The Sacred Duty to Vote

Voting looks different for most of us this year than it has in years past. As you know, the state primary election is being conducted entirely by mail. But regardless of what this election looks like, it is still true that Christians have a biblical responsibility to vote.

The biblical origins of this duty were highlighted by Thomas Hooker, the famed Gospel minister and founder of Connecticut. In his renowned “Election Sermon,” preached in 1638 before an assembly of the fledgling colony, Hooker gives a couple biblical lessons on exercising the right to vote:


1. “The choice of public magistrates belongs unto the people by God’s own allowance.”

God has given citizens the responsibility to choose their leaders. This truth is revealed in Deuteronomy 1:13: “Choose for your tribes wise, understanding, and experienced men, and I will appoint them as your heads.” Even when Israel transitioned to a limited monarchy, the Israelites still needed to “confirm” the king as their ruler (1 Sam 12:1; 2 Kings 14:21; 2 Chron 23:3; etc.).

Exercising our right to vote is therefore our sacred duty. As Samuel Adams said, “Let each citizen remember at the moment he is offering his vote that he is executing one of the most solemn trusts in human society for which he is accountable to God and his country.”


2. “The privilege of election which belongs to the people must not be exercised according to their humors but according to the blessed will and law of God.”
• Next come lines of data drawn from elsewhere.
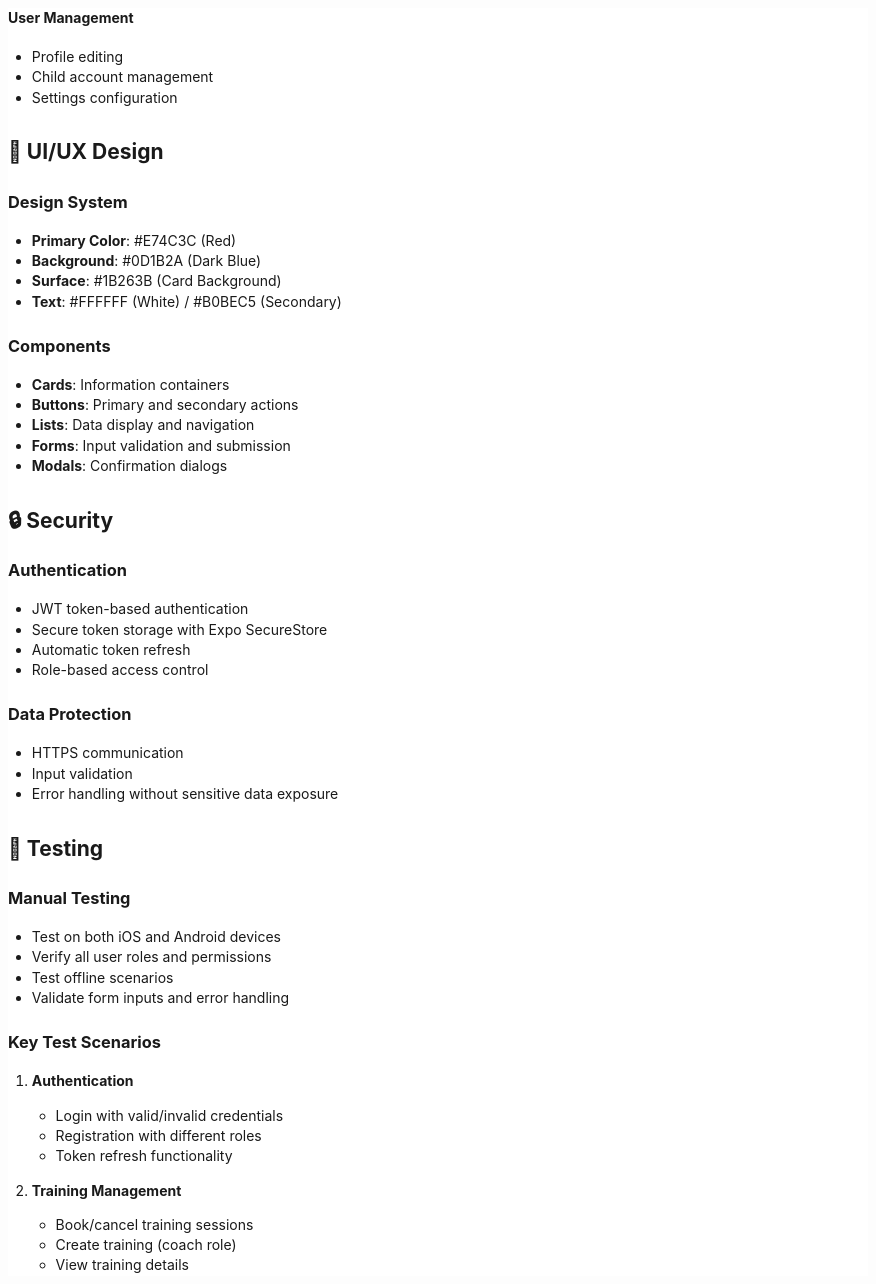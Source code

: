 #### User Management
- Profile editing
- Child account management
- Settings configuration

## 🎨 UI/UX Design

### Design System
- **Primary Color**: #E74C3C (Red)
- **Background**: #0D1B2A (Dark Blue)
- **Surface**: #1B263B (Card Background)
- **Text**: #FFFFFF (White) / #B0BEC5 (Secondary)

### Components
- **Cards**: Information containers
- **Buttons**: Primary and secondary actions
- **Lists**: Data display and navigation
- **Forms**: Input validation and submission
- **Modals**: Confirmation dialogs

## 🔒 Security

### Authentication
- JWT token-based authentication
- Secure token storage with Expo SecureStore
- Automatic token refresh
- Role-based access control

### Data Protection
- HTTPS communication
- Input validation
- Error handling without sensitive data exposure

## 🧪 Testing

### Manual Testing
- Test on both iOS and Android devices
- Verify all user roles and permissions
- Test offline scenarios
- Validate form inputs and error handling

### Key Test Scenarios
1. **Authentication**
   - Login with valid/invalid credentials
   - Registration with different roles
   - Token refresh functionality

2. **Training Management**
   - Book/cancel training sessions
   - Create training (coach role)
   - View training details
We are not to choose leaders based on our own subjective preferences. Instead, we should choose civil officers based on the qualifications God sets forth in Scripture. These characteristics are listed in Exodus 18:21: “Moreover you shall select from all the people able men, such as fear Godmen of truthhating covetousness.”

These four biblical qualifications – capable, Godfearing, trustworthy, and hating covetousness or dishonest gain – should guide our votes.

Thomas Hooker taught the people of Connecticut that God had given them the responsibility to choose who they would entrust with the weighty responsibilities that accompany public office. Let’s make sure we exercise our sacred duty wisely and biblically this election season.